Series background & context
The Jonas Hook novels tell a darker, more personal story than some of Johnston's battle driven series. Centered on former Confederate soldier Jonah Hook, they follow one man's years long attempt to reclaim his family from a trail of captors that stretches across much of the West.
In Cry of the Hawk Jonah fights for the South, is wounded and captured, and escapes a brutal Union prison camp by agreeing to serve on the frontier as a so called galvanized Yankee. While he is gone, a band of violent religious raiders sweeps through his Missouri valley, killing, looting, and carrying off his wife and children. When Jonah finally returns home to an empty, ruined farm, he sets out to track them down armed with little more than his experience as a scout and a stubborn will.
Winter Rain finds him following leads through Fort Laramie, Mormon settlements in the mountain West, and down into the Texas panhandle. He learns that his sons have been traded into Comanche hands and that his wife lives under the control of the same fanatic who ordered the raid. Along the way he rides with Texas Rangers, crosses violent borderlands, and repeatedly has to choose between simple revenge and the harder work of rescue.
In Dream Catcher Jonah pushes deeper into Utah Territory and the strongholds of the breakaway Mormon band that first tore his family apart. Johnston keeps the focus tight on the obstacles in front of him, from harsh country and wary communities to the memories of what his wife and children have suffered.
Taken together, the three books form one long arc rather than loosely connected adventures.

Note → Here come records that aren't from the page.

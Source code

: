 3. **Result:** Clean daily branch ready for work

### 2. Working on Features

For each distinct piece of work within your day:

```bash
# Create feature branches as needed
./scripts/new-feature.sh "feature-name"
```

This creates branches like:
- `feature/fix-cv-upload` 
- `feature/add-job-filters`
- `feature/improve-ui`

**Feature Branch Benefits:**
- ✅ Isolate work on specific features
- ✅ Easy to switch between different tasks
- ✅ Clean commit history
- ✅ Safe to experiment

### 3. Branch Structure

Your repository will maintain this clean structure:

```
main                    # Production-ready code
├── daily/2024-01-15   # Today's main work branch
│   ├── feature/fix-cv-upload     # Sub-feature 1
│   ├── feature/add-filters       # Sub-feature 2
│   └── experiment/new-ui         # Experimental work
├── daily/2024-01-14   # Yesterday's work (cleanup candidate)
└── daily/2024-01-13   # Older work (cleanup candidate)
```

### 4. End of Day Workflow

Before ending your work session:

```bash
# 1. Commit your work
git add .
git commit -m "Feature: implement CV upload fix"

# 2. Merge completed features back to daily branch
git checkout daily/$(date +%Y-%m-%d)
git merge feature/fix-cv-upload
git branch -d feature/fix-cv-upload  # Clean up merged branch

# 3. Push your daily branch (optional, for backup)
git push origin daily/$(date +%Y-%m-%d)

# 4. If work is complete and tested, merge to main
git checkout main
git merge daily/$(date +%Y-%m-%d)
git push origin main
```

The violence and cruelty of captivity are never far from the page, but so are the quieter scenes of frontier work, camp life, and the rare friendships Jonah manages to build despite being driven by obsession.
Readers who want a revenge and rescue story that still cares about history and place will find that this trilogy moves steadily, and sometimes grimly, toward its end.
Because so many threads carry over from one book to the next, the Jonas Hook novels reward starting with Cry of the Hawk and following Jonah's search straight through Winter Rain and Dream Catcher without skipping around.